## Task brief
Within the records that follow, find every line containing the string "dépôt". Copy those lines.

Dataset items

===============

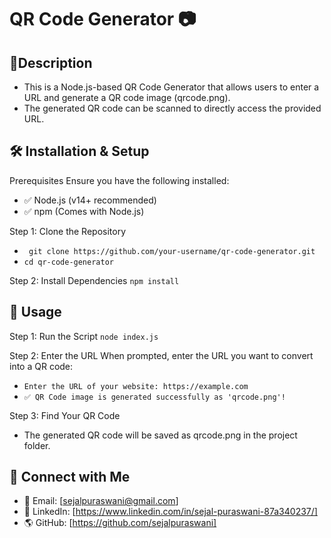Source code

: # QR Code Generator 📷

## 📌Description
- This is a Node.js-based QR Code Generator that allows users to enter a URL and generate a QR code image (qrcode.png). 
- The generated QR code can be scanned to directly access the provided URL.

## 🛠️ Installation & Setup
Prerequisites
Ensure you have the following installed:
- ✅ Node.js (v14+ recommended)
- ✅ npm (Comes with Node.js)

Step 1: Clone the Repository
- ` git clone https://github.com/your-username/qr-code-generator.git`
- `cd qr-code-generator`

Step 2: Install Dependencies
`npm install`

## 🚀 Usage

Step 1: Run the Script
`node index.js`

Step 2: Enter the URL
When prompted, enter the URL you want to convert into a QR code:
- `Enter the URL of your website: https://example.com`
- `✅ QR Code image is generated successfully as 'qrcode.png'!`

Step 3: Find Your QR Code
- The generated QR code will be saved as qrcode.png in the project folder.

## 🙌 Connect with Me
- 📧 Email: [sejalpuraswani@gmail.com]
- 💼 LinkedIn: [https://www.linkedin.com/in/sejal-puraswani-87a340237/]
- 🌎 GitHub: [https://github.com/sejalpuraswani]
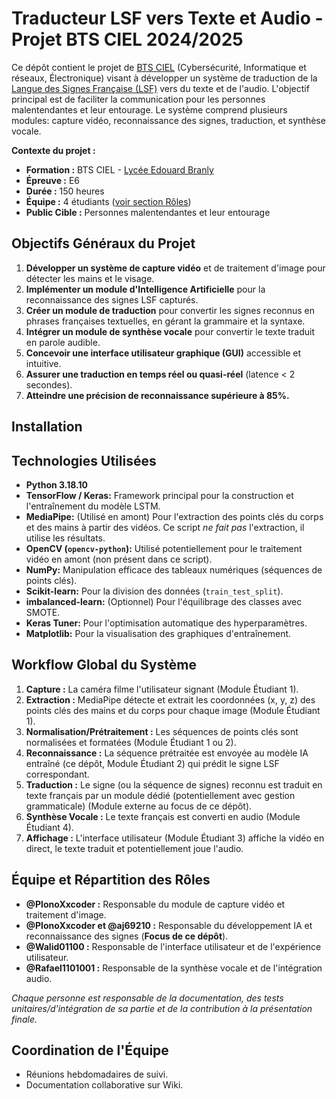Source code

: # Traducteur LSF vers Texte et Audio - Projet BTS CIEL 2024/2025

Ce dépôt contient le projet de [BTS CIEL](https://www.onisep.fr/ressources/univers-formation/formations/post-bac/bts-cybersecurite-informatique-et-reseaux-electronique-option-a-informatique-et-reseaux) (Cybersécurité, Informatique et réseaux, Électronique) visant à développer un système de traduction de la [Langue des Signes Française (LSF)](https://fr.wikipedia.org/wiki/Langue_des_signes_fran%C3%A7aise) vers du texte et de l'audio. L'objectif principal est de faciliter la communication pour les personnes malentendantes et leur entourage. Le système comprend plusieurs modules: capture vidéo, reconnaissance des signes, traduction, et synthèse vocale.

**Contexte du projet :**
*   **Formation :** BTS CIEL - [Lycée Edouard Branly](https://branly.etab.ac-lyon.fr/spip/)
*   **Épreuve :** E6
*   **Durée :** 150 heures
*   **Équipe :** 4 étudiants ([voir section Rôles](#équipe-et-répartition-des-rôles))
*   **Public Cible :** Personnes malentendantes et leur entourage

## Objectifs Généraux du Projet 

1.  **Développer un système de capture vidéo** et de traitement d'image pour détecter les mains et le visage.
2.  **Implémenter un module d'Intelligence Artificielle** pour la reconnaissance des signes LSF capturés.
3.  **Créer un module de traduction** pour convertir les signes reconnus en phrases françaises textuelles, en gérant la grammaire et la syntaxe.
4.  **Intégrer un module de synthèse vocale** pour convertir le texte traduit en parole audible.
5.  **Concevoir une interface utilisateur graphique (GUI)** accessible et intuitive.
6.  **Assurer une traduction en temps réel ou quasi-réel** (latence < 2 secondes).
7.  **Atteindre une précision de reconnaissance supérieure à 85%.**

## Installation

## Technologies Utilisées

*   **Python 3.18.10**
*   **TensorFlow / Keras:** Framework principal pour la construction et l'entraînement du modèle LSTM.
*   **MediaPipe:** (Utilisé en amont) Pour l'extraction des points clés du corps et des mains à partir des vidéos. Ce script *ne fait pas* l'extraction, il utilise les résultats.
*   **OpenCV (`opencv-python`):** Utilisé potentiellement pour le traitement vidéo en amont (non présent dans ce script).
*   **NumPy:** Manipulation efficace des tableaux numériques (séquences de points clés).
*   **Scikit-learn:** Pour la division des données (`train_test_split`).
*   **imbalanced-learn:** (Optionnel) Pour l'équilibrage des classes avec SMOTE.
*   **Keras Tuner:** Pour l'optimisation automatique des hyperparamètres.
*   **Matplotlib:** Pour la visualisation des graphiques d'entraînement.


## Workflow Global du Système

1.  **Capture :** La caméra filme l'utilisateur signant (Module Étudiant 1).
2.  **Extraction :** MediaPipe détecte et extrait les coordonnées (x, y, z) des points clés des mains et du corps pour chaque image (Module Étudiant 1).
3.  **Normalisation/Prétraitement :** Les séquences de points clés sont normalisées et formatées (Module Étudiant 1 ou 2).
4.  **Reconnaissance :** La séquence prétraitée est envoyée au modèle IA entraîné (ce dépôt, Module Étudiant 2) qui prédit le signe LSF correspondant.
5.  **Traduction :** Le signe (ou la séquence de signes) reconnu est traduit en texte français par un module dédié (potentiellement avec gestion grammaticale) (Module externe au focus de ce dépôt).
6.  **Synthèse Vocale :** Le texte français est converti en audio (Module Étudiant 4).
7.  **Affichage :** L'interface utilisateur (Module Étudiant 3) affiche la vidéo en direct, le texte traduit et potentiellement joue l'audio.


## Équipe et Répartition des Rôles

*   **@PlonoXxcoder :** Responsable du module de capture vidéo et traitement d'image.
*   **@PlonoXxcoder et @aj69210 :** Responsable du développement IA et reconnaissance des signes (**Focus de ce dépôt**).
*   **@Walid01100 :** Responsable de l'interface utilisateur et de l'expérience utilisateur.
*   **@Rafael1101001 :** Responsable de la synthèse vocale et de l'intégration audio.

*Chaque personne est responsable de la documentation, des tests unitaires/d'intégration de sa partie et de la contribution à la présentation finale.*

## Coordination de l'Équipe

*   Réunions hebdomadaires de suivi.
*   Documentation collaborative sur Wiki.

===============

## Exercise answer
Ce dépôt contient le projet de [BTS CIEL](https://www.onisep.fr/ressources/univers-formation/formations/post-bac/bts-cybersecurite-informatique-et-reseaux-electronique-option-a-informatique-et-reseaux) (Cybersécurité, Informatique et réseaux, Électronique) visant à développer un système de traduction de la [Langue des Signes Française (LSF)](https://fr.wikipedia.org/wiki/Langue_des_signes_fran%C3%A7aise) vers du texte et de l'audio. L'objectif principal est de faciliter la communication pour les personnes malentendantes et leur entourage. Le système comprend plusieurs modules: capture vidéo, reconnaissance des signes, traduction, et synthèse vocale.
4.  **Reconnaissance :** La séquence prétraitée est envoyée au modèle IA entraîné (ce dépôt, Module Étudiant 2) qui prédit le signe LSF correspondant.
5.  **Traduction :** Le signe (ou la séquence de signes) reconnu est traduit en texte français par un module dédié (potentiellement avec gestion grammaticale) (Module externe au focus de ce dépôt).
*   **@PlonoXxcoder et @aj69210 :** Responsable du développement IA et reconnaissance des signes (**Focus de ce dépôt**).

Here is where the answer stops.